%%

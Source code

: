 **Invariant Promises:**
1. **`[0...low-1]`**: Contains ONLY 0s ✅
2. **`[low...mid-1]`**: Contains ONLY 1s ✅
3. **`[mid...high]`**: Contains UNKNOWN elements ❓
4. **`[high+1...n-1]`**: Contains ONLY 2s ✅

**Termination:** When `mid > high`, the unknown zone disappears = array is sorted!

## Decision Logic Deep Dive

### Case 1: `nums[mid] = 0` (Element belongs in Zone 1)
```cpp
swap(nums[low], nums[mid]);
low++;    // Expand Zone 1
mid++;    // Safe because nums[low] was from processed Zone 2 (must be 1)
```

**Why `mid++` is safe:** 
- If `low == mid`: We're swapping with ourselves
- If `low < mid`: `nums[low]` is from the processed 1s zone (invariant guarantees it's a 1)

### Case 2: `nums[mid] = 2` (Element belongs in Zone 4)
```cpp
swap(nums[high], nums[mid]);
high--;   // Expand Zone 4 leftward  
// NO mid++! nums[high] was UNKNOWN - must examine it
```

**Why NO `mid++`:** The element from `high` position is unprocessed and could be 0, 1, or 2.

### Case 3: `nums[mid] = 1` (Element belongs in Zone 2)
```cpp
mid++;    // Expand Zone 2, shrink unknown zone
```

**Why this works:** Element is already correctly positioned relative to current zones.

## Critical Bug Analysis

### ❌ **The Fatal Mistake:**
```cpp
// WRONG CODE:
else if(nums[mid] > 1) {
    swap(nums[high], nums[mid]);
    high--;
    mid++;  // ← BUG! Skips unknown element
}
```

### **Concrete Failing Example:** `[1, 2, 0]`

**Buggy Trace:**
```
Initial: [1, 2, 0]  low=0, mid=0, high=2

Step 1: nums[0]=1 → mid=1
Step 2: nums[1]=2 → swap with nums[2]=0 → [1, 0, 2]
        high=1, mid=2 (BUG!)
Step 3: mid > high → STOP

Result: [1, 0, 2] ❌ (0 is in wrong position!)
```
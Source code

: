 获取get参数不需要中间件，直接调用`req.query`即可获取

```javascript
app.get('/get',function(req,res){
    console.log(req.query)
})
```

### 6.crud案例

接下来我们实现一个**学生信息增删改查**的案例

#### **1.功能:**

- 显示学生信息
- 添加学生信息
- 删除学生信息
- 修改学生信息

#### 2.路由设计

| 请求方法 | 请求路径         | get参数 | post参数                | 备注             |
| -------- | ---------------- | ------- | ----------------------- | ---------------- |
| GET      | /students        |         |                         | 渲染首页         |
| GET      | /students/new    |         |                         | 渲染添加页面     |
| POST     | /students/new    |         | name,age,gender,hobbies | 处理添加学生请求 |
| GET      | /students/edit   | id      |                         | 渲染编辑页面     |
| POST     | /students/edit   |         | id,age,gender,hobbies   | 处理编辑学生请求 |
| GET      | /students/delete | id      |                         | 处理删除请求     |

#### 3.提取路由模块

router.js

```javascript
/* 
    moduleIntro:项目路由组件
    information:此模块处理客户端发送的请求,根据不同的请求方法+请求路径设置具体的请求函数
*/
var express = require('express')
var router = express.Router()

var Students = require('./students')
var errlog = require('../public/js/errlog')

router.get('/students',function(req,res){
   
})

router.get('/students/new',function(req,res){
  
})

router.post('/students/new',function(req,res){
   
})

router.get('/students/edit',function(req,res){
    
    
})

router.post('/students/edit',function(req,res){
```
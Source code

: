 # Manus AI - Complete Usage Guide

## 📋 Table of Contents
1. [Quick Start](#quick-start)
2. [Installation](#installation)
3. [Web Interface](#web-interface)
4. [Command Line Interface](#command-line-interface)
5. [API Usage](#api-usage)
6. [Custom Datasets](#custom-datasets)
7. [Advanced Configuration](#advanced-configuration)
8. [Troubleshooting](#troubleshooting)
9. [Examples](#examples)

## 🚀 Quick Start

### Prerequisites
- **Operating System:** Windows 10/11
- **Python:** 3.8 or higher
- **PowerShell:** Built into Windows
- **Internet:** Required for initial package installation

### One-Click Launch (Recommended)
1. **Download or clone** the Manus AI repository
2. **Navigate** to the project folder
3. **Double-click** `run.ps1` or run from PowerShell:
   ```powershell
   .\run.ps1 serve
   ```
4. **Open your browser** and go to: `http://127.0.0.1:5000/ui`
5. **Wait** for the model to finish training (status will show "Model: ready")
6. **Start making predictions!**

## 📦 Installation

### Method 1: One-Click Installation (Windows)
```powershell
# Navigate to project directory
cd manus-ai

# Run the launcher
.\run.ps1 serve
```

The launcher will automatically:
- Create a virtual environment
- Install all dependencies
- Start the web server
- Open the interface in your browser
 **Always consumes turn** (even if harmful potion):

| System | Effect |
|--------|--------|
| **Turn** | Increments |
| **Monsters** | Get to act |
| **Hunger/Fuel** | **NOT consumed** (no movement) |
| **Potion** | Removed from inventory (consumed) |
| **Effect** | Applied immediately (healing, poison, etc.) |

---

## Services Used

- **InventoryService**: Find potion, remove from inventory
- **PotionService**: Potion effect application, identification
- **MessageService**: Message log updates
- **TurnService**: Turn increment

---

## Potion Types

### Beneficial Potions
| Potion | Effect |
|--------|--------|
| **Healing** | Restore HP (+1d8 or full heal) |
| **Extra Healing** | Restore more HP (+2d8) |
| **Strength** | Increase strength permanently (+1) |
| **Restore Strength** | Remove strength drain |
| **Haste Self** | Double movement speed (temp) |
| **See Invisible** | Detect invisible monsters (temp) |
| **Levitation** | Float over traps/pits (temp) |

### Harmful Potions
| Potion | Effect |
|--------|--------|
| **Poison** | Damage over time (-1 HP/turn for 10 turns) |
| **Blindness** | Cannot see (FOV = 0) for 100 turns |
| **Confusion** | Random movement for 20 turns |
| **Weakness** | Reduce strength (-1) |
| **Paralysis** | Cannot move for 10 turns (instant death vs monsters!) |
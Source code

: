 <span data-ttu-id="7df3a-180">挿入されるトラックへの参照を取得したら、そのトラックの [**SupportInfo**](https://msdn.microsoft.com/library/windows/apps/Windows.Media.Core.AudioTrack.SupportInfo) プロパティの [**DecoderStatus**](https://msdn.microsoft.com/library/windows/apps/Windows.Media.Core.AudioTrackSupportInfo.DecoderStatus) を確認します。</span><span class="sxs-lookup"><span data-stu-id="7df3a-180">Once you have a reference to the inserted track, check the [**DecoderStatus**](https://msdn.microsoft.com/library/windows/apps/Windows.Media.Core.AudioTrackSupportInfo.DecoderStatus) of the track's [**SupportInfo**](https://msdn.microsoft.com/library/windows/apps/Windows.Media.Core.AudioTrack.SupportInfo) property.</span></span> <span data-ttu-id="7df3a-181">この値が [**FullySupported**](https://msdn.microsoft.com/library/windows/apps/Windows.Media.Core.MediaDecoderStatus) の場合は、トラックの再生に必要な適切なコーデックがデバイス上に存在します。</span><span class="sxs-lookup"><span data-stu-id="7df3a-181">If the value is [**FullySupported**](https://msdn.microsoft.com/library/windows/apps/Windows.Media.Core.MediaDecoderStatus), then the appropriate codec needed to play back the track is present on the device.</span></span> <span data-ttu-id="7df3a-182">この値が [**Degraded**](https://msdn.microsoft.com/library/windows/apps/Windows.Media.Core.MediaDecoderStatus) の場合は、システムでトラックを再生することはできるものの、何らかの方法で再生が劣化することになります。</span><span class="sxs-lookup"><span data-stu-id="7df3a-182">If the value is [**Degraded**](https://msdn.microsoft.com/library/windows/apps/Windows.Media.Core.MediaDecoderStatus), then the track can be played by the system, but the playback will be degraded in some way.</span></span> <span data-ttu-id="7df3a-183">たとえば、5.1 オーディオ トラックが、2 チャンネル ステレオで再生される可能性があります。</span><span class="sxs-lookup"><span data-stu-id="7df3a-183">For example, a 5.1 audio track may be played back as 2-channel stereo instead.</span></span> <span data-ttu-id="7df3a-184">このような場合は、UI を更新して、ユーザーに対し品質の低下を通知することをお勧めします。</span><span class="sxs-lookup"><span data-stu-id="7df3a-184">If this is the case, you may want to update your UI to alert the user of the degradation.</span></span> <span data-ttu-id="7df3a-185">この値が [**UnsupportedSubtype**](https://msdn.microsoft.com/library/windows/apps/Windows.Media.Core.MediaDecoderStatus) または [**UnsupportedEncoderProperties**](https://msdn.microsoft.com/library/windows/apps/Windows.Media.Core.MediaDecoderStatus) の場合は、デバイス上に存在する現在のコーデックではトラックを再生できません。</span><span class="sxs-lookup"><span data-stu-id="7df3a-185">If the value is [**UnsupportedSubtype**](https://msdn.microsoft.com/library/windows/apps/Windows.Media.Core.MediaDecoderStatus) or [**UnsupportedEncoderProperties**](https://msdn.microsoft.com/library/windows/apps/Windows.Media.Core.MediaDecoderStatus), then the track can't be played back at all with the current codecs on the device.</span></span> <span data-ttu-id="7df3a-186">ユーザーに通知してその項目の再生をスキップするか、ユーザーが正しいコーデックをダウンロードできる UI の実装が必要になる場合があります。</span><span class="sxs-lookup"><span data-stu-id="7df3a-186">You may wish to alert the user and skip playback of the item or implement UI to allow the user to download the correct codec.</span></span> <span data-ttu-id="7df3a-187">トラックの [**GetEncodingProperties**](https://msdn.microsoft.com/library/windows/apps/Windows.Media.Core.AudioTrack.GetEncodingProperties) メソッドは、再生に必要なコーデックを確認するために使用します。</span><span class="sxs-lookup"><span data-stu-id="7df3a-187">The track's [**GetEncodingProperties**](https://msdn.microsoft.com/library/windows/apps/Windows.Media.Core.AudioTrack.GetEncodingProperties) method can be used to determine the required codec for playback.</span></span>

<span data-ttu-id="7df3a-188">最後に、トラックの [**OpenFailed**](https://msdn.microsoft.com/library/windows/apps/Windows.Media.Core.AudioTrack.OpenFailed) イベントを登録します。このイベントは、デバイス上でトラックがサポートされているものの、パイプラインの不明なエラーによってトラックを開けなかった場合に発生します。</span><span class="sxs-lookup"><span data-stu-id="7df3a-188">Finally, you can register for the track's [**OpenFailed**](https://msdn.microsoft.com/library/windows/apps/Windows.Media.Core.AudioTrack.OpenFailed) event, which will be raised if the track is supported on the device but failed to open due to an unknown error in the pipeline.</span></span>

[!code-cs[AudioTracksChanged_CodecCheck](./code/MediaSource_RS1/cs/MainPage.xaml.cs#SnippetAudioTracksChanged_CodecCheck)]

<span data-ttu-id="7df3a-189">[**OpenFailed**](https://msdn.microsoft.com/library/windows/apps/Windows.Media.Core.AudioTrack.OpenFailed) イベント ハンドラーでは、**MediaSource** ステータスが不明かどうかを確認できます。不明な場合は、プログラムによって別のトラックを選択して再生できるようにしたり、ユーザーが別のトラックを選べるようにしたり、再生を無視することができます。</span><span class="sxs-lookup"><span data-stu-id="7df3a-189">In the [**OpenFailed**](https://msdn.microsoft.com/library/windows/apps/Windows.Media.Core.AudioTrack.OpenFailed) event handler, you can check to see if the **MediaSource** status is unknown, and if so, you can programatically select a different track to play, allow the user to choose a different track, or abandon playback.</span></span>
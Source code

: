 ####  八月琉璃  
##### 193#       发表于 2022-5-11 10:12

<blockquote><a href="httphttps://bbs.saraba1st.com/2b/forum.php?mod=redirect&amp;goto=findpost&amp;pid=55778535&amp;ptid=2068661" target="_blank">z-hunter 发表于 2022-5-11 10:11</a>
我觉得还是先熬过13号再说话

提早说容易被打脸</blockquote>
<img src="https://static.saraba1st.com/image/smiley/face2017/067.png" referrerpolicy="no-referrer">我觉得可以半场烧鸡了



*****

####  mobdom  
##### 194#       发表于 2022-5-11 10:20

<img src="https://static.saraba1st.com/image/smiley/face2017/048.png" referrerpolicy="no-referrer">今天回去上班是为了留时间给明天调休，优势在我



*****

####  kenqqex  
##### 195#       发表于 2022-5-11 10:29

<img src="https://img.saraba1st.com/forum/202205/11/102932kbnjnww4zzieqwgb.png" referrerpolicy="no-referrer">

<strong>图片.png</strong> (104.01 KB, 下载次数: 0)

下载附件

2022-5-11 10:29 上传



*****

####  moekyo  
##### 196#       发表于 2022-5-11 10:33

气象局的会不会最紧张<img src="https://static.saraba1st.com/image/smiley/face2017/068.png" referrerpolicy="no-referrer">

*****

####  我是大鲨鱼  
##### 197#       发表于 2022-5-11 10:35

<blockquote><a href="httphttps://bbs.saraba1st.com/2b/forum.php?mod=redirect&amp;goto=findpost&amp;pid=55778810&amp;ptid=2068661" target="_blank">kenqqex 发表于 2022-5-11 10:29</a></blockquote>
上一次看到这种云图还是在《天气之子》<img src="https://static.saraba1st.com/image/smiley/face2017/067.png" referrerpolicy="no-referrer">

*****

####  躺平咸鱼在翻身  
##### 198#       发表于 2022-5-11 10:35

%%

WHAT THIS TASK INVOLVES
Using the data above, transcribe the lines that run from the line with "- Open the interface in your browser" to the line with "inventory (consumed) |", both ends kept, and output nothing else.

ANSWER SPACE
- Open the interface in your browser
 **Always consumes turn** (even if harmful potion):

| System | Effect |
|--------|--------|
| **Turn** | Increments |
| **Monsters** | Get to act |
| **Hunger/Fuel** | **NOT consumed** (no movement) |
| **Potion** | Removed from inventory (consumed) |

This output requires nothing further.